# PROBLEM DESCRIPTION
Examine each line of the data. Copy the line if it includes the word "done".

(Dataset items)
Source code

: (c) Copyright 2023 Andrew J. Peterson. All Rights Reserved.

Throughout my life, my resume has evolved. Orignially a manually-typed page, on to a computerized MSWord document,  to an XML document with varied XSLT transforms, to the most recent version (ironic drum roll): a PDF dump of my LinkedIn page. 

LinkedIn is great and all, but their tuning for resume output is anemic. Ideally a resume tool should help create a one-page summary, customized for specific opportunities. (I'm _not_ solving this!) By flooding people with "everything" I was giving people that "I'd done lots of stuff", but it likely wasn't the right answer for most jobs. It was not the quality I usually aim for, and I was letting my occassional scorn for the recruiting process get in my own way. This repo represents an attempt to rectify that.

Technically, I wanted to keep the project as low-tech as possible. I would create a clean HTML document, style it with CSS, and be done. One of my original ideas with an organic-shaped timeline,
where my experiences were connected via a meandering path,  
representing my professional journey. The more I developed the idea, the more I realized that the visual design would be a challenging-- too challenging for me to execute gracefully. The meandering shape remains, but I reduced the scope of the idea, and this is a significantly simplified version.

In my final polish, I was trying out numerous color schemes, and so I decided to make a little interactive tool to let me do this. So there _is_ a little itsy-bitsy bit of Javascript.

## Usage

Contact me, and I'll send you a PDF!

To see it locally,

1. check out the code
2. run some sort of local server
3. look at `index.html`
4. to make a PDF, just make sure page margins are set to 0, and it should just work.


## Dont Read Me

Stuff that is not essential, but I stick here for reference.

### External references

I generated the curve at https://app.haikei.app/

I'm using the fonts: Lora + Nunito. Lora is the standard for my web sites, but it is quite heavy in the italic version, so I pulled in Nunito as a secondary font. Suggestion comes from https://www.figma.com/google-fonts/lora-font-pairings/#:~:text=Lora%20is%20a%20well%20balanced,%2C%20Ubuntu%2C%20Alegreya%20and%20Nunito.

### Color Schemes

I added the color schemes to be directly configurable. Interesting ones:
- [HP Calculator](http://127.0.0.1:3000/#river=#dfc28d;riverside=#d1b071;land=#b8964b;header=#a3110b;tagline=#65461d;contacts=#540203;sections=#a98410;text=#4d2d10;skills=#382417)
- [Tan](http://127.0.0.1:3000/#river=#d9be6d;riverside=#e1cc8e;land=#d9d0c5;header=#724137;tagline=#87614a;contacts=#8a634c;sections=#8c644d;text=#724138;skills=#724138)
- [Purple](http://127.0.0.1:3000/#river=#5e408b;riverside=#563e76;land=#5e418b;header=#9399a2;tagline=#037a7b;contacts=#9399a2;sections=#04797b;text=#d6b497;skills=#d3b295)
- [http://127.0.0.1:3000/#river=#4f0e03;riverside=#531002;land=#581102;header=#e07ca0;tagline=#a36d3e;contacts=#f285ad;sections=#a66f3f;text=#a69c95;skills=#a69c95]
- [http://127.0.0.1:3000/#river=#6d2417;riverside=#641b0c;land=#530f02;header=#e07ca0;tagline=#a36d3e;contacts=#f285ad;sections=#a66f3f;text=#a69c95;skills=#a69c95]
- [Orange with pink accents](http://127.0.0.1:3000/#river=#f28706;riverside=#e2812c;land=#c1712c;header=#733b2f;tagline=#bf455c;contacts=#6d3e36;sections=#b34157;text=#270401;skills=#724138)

==

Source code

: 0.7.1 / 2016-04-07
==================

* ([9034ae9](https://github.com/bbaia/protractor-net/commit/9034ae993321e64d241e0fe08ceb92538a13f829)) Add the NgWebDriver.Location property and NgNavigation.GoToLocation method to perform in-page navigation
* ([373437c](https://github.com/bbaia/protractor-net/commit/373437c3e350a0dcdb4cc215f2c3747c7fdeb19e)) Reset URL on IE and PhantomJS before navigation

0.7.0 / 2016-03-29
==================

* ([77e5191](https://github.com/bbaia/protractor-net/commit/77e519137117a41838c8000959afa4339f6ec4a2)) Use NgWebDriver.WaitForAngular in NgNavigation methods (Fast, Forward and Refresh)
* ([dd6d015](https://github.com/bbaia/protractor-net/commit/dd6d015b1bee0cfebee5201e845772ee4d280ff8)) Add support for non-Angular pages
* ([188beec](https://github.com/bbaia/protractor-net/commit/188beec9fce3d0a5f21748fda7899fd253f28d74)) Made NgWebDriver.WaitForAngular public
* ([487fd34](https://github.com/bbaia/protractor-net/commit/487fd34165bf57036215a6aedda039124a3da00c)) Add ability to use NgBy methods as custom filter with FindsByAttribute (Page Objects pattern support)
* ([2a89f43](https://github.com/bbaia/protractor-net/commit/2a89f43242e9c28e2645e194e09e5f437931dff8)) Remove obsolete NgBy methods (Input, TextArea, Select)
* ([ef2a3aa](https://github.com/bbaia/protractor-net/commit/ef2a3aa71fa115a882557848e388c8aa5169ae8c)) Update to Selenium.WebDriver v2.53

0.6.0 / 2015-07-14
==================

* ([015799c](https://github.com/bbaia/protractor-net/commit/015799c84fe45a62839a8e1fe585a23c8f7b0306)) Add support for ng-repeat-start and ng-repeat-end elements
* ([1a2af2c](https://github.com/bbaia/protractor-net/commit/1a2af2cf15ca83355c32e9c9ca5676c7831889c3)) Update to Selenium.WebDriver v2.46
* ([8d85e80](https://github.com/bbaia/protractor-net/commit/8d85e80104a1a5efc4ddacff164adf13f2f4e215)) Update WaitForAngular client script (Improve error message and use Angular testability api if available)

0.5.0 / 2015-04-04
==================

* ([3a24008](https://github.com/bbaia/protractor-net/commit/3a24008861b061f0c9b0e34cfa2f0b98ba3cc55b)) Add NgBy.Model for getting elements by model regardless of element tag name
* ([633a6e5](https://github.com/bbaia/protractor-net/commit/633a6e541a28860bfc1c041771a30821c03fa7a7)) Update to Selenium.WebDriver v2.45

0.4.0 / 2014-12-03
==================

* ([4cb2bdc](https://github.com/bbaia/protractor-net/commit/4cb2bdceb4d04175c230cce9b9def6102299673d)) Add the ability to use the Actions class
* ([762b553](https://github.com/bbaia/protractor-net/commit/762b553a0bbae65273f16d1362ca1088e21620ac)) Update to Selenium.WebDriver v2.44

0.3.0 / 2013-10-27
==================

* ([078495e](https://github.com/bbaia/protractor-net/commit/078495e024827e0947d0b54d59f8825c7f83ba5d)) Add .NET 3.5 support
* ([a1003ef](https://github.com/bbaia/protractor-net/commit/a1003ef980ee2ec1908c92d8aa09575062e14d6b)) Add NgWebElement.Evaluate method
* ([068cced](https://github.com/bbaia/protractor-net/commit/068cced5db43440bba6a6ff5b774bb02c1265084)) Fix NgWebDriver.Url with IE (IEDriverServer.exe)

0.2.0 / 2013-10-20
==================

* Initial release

# EXERCISE SOLUTION
LinkedIn is great and all, but their tuning for resume output is anemic. Ideally a resume tool should help create a one-page summary, customized for specific opportunities. (I'm _not_ solving this!) By flooding people with "everything" I was giving people that "I'd done lots of stuff", but it likely wasn't the right answer for most jobs. It was not the quality I usually aim for, and I was letting my occassional scorn for the recruiting process get in my own way. This repo represents an attempt to rectify that.
Technically, I wanted to keep the project as low-tech as possible. I would create a clean HTML document, style it with CSS, and be done. One of my original ideas with an organic-shaped timeline,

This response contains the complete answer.